>>>>
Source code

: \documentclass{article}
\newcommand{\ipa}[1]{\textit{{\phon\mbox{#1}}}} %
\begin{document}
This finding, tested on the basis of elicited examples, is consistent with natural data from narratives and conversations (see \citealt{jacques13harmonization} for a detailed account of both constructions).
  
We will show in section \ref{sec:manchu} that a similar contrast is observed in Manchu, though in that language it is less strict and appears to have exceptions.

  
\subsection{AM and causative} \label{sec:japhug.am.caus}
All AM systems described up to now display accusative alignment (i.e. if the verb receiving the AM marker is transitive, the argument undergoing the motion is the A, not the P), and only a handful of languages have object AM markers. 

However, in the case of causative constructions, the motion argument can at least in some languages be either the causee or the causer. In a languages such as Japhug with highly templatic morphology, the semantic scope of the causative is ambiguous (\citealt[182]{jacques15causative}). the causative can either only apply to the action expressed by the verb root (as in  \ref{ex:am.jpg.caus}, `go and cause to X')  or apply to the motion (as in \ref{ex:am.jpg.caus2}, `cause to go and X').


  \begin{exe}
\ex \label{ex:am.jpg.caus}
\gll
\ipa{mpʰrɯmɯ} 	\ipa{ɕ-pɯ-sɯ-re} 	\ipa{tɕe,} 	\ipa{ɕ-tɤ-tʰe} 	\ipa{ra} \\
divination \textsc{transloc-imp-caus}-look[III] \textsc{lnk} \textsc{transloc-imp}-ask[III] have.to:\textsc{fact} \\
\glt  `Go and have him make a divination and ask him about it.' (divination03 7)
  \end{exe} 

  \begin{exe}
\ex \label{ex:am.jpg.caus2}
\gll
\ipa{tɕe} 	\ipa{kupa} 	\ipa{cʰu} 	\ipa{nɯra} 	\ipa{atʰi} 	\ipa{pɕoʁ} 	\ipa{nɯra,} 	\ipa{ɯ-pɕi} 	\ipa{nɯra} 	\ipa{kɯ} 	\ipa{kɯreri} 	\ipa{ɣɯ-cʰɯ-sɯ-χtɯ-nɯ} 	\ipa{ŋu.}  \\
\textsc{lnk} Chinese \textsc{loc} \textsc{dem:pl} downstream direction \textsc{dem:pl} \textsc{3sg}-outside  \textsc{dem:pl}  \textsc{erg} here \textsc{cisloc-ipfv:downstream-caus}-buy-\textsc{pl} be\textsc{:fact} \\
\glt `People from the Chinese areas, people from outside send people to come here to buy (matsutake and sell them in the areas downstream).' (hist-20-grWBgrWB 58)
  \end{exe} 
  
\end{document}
<<<<
● **Exercise directions**
The complete listing above is to be output again exactly.

● **Completed exercise**
Source code

: \documentclass{article}
\newcommand{\ipa}[1]{\textit{{\phon\mbox{#1}}}} %
\begin{document}
This finding, tested on the basis of elicited examples, is consistent with natural data from narratives and conversations (see \citealt{jacques13harmonization} for a detailed account of both constructions).
  
We will show in section \ref{sec:manchu} that a similar contrast is observed in Manchu, though in that language it is less strict and appears to have exceptions.

  
\subsection{AM and causative} \label{sec:japhug.am.caus}
All AM systems described up to now display accusative alignment (i.e. if the verb receiving the AM marker is transitive, the argument undergoing the motion is the A, not the P), and only a handful of languages have object AM markers. 

However, in the case of causative constructions, the motion argument can at least in some languages be either the causee or the causer. In a languages such as Japhug with highly templatic morphology, the semantic scope of the causative is ambiguous (\citealt[182]{jacques15causative}). the causative can either only apply to the action expressed by the verb root (as in  \ref{ex:am.jpg.caus}, `go and cause to X')  or apply to the motion (as in \ref{ex:am.jpg.caus2}, `cause to go and X').


  \begin{exe}
\ex \label{ex:am.jpg.caus}
\gll
\ipa{mpʰrɯmɯ} 	\ipa{ɕ-pɯ-sɯ-re} 	\ipa{tɕe,} 	\ipa{ɕ-tɤ-tʰe} 	\ipa{ra} \\
divination \textsc{transloc-imp-caus}-look[III] \textsc{lnk} \textsc{transloc-imp}-ask[III] have.to:\textsc{fact} \\
\glt  `Go and have him make a divination and ask him about it.' (divination03 7)
  \end{exe} 

  \begin{exe}
\ex \label{ex:am.jpg.caus2}
\gll
\ipa{tɕe} 	\ipa{kupa} 	\ipa{cʰu} 	\ipa{nɯra} 	\ipa{atʰi} 	\ipa{pɕoʁ} 	\ipa{nɯra,} 	\ipa{ɯ-pɕi} 	\ipa{nɯra} 	\ipa{kɯ} 	\ipa{kɯreri} 	\ipa{ɣɯ-cʰɯ-sɯ-χtɯ-nɯ} 	\ipa{ŋu.}  \\
\textsc{lnk} Chinese \textsc{loc} \textsc{dem:pl} downstream direction \textsc{dem:pl} \textsc{3sg}-outside  \textsc{dem:pl}  \textsc{erg} here \textsc{cisloc-ipfv:downstream-caus}-buy-\textsc{pl} be\textsc{:fact} \\
\glt `People from the Chinese areas, people from outside send people to come here to buy (matsutake and sell them in the areas downstream).' (hist-20-grWBgrWB 58)
  \end{exe} 
  
\end{document}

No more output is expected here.